Open Shortest Path First (OSPF) protocol implementations may improperly determine Link State Advertisement (LSA) recency for LSAs with MaxSequenceNumber. According to RFC 2328 section 13.1, for two instances of the same LSA, recency is determined by first comparing sequence numbers, then checksums, and finally MaxAge. In a case where the sequence numbers are the same, the LSA with the larger checksum is considered more recent, and will not be flushed from the Link State Database (LSDB). Since the RFC does not explicitly state that the values of links carried by a LSA must be the same when prematurely aging a self-originating LSA with MaxSequenceNumber, it is possible in vulnerable OSPF implementations for an attacker to craft a LSA with MaxSequenceNumber and invalid links that will result in a larger checksum and thus a 'newer' LSA that will not be flushed from the LSDB. Propagation of the crafted LSA can result in the erasure or alteration of the routing tables of routers within the routing domain, creating a denial of service condition or the re-routing of traffic on the network. CVE-2017-3224 has been reserved for Quagga and downstream implementations (SUSE, openSUSE, and Red Hat packages).


Security Impact Summary

This vulnerability carries a HIGH severity rating with a CVSS v3.1 score of 8.2, indicating it requires adjacent network access but requires specific conditions to be met without requiring user interaction and does not require pre-existing privileges . The vulnerability impacts limited data confidentiality, integrity (unauthorized modifications), and availability (service disruption) for affected systems. Impacting 4 products from quagga, from suse, from suse and 1 other, organizations running these solutions should prioritize assessment and patching.

Historical Context

First disclosed in 2018, this vulnerability was reported during a period defined by widespread IoT adoption challenges, mobile security concerns, and the emergence of advanced persistent threat (APT) techniques.
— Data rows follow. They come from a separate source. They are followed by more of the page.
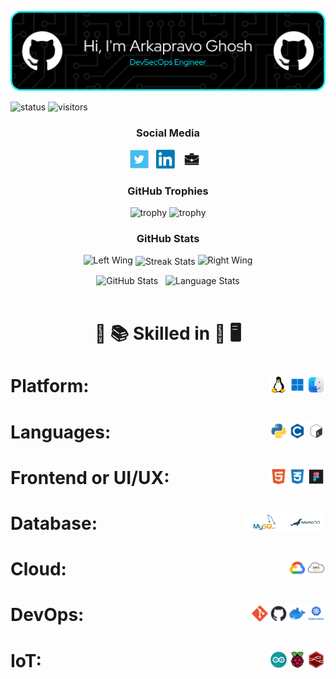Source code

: <p align="center"><img src="images/header/github-header-image.png" /></p>

![status](https://img.shields.io/badge/Btw-I%20use%20Arch-blue)
![visitors](https://visitor-badge.laobi.icu/badge?page_id=Arkapravo-Ghosh.Arkapravo-Ghosh)

<h3 align="center">Social Media</h3>

<p align="center">
<a href="https://twitter.com/ArkapravoGhosh1"><img height="30" src="images/social/t.jpg" alt="Twitter"></a>&nbsp;&nbsp;
<a href="https://www.linkedin.com/in/arkapravo-ghosh/"><img height="30" src="images/social/l.png" alt="LinkedIn"></a>&nbsp;&nbsp;
<a href="https://raw.githubusercontent.com/Arkapravo-Ghosh/ark-resume/main/Arkapravo_Ghosh_Resume.pdf"><img height="30" src="images/social/p.jpg" alt="Resume"></a>&nbsp;&nbsp;
</p>

<h3 align="center">GitHub Trophies</h3>
<div align="center">

![trophy](https://github-profile-trophy.vercel.app/?username=Arkapravo-Ghosh&theme=dark_lover&no-frame=true&no-bg=true&margin-w=4&column=5&title=MultiLanguage,Joined2020,Commits,Followers,Stars)
![trophy](https://github-profile-trophy.vercel.app/?username=Arkapravo-Ghosh&theme=dark_lover&no-frame=true&no-bg=true&margin-w=4&column=3&title=PullRequest,Repositories,Issues)
</div>
<h3 align="center">GitHub Stats</h3>
<div align="center">

<img height="140" width="140" src="https://user-images.githubusercontent.com/78967360/158388511-9b4590dc-96f5-402a-9b6b-b51add4efc70.png" alt="Left Wing">
<img align="center" src="https://github-readme-streak-stats.herokuapp.com/?user=Arkapravo-Ghosh&theme=windows-dark&hide_border=true" alt="Streak Stats">
<img height="140" width="140" src="https://user-images.githubusercontent.com/78967360/158388859-2bac10f7-efd5-45d7-93bb-777271b5426f.png" alt="Right Wing">
<p></p>
</div>
<div align=center>
<img src="https://github-readme-stats.vercel.app/api?username=Arkapravo-Ghosh&show_icons=true&locale=en&theme=github_dark&hide_border=true&bg_color=000000" alt="GitHub Stats">
&nbsp;
<img align=top src="https://github-readme-stats.vercel.app/api/top-langs?username=Arkapravo-Ghosh&show_icons=true&locale=en&theme=github_dark&hide_border=true&bg_color=000000&layout=compact&langs_count=10&hide=javascript,assembly,fortran,rust,java,r,dart,c%23,jupyter%20notebook,c%2B%2B" height="195px" alt="Language Stats">
</div>
<br>
<h1 align=center>

:open_book: :books: Skilled in :closed_book: :desktop_computer:
</h1>

<h1>Platform:&nbsp;&nbsp;
<img src="images/platform/macos.png" height="30" alt="macOS" align=right>&nbsp;&nbsp;
<img src="images/platform/windows.png" height="30" alt="Windows" align=right>&nbsp;&nbsp;
<img src="images/platform/linux.svg" height="30" alt="Linux" align=right>&nbsp;&nbsp;
</h1>

<h1>Languages:&nbsp;&nbsp;
<img src="images/pl/bash.png" height="30" alt="Bash" align=right>&nbsp;&nbsp;
<img src="images/pl/c.png" height="30" alt="C" align=right>&nbsp;&nbsp;
<img src="images/pl/python.png" height="30" alt="Python" align=right>&nbsp;&nbsp;
</h1>

<h1>Frontend or UI/UX:&nbsp;&nbsp;
<img src="images/frontend/figma.png" height="30" alt="Figma" align=right>&nbsp;&nbsp;
<img src="images/frontend/css.png" height="30" alt="CSS" align=right>&nbsp;&nbsp;
<img src="images/frontend/html.png" height="30" alt="HTML" align=right>&nbsp;&nbsp;
</h1>

<h1>Database:&nbsp;&nbsp;
<img src="images/db/mariadb.png" height="30" alt="MariaDB" align=right>&nbsp;&nbsp;
<img src="images/db/mysql.png" height="30" alt="MySQL" align=right>&nbsp;&nbsp;
</h1>

<h1>Cloud:&nbsp;&nbsp;
<img src="images/cloud/aws.png" height="30" alt="Amazon Web Services" align=right>&nbsp;&nbsp;
<img src="images/cloud/gcp.png" height="30" alt="Google Cloud Platform" align=right>&nbsp;&nbsp;
</h1>

<h1>DevOps:&nbsp;&nbsp;
<img src="images/cloud/kubernetes.png" height="30" alt="Kubernetes" align=right>&nbsp;&nbsp;
<img src="images/cloud/docker.png" height="30" alt="Docker" align=right>&nbsp;&nbsp;
<img src="images/cloud/github.png" height="30" alt="GitHub" align=right>&nbsp;&nbsp;
<img src="images/cloud/git.png" height="30" alt="Git" align=right>&nbsp;&nbsp;
</h1>

<h1>IoT:&nbsp;&nbsp;
<img src="images/iot/node-red.png" height="30" alt="Node-RED" align=right>&nbsp;&nbsp;
<img src="images/iot/rpi.png" height="30" alt="Raspberry Pi" align=right>&nbsp;&nbsp;
<img src="images/iot/arduino.png" height="30" alt="Arduino" align=right>&nbsp;&nbsp;
</h1>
Contemporary mitigation strategies focused on secure development practices and third-party component vetting.


Published

2018-07-24T15:29:00.890

Last Modified

2024-11-21T03:25:04.350

Status

Modified

Source

[email protected]

Severity

CVSSv3.0: 8.2 (HIGH)

CVSSv2 Vector

AV:A/AC:M/Au:N/C:N/I:P/A:P

  • Access Vector: ADJACENT_NETWORK
  • Access Complexity: MEDIUM
  • Authentication: NONE
  • Confidentiality Impact: NONE
  • Integrity Impact: PARTIAL
  • Availability Impact: PARTIAL
Exploitability Score

5.5

Impact Score

4.9

Weaknesses
  • Type: Secondary
    CWE-354
  • Type: Primary
    CWE-345

Affected Vendors & Products
Type Vendor Product Version/Range Vulnerable?
Application quagga quagga - Yes
Operating System suse opensuse - Yes
Operating System suse suse_linux - Yes
Application redhat package_manager - Yes

References

How SecUtils Interprets This CVE

SecUtils normalizes and enriches National Vulnerability Database (NVD) records by standardizing vendor and product identifiers, aggregating vulnerability metadata from both NVD and MITRE sources, and providing structured context for security teams. For quagga's affected products, we extract Common Platform Enumeration (CPE) data, Common Weakness Enumeration (CWE) classifications, CVSS severity metrics, and reference data to enable rapid vulnerability prioritization and asset correlation. This record contains no exploit code, proof-of-concept instructions, or attack methodologies—only defensive intelligence necessary for patch management, risk assessment, and security operations.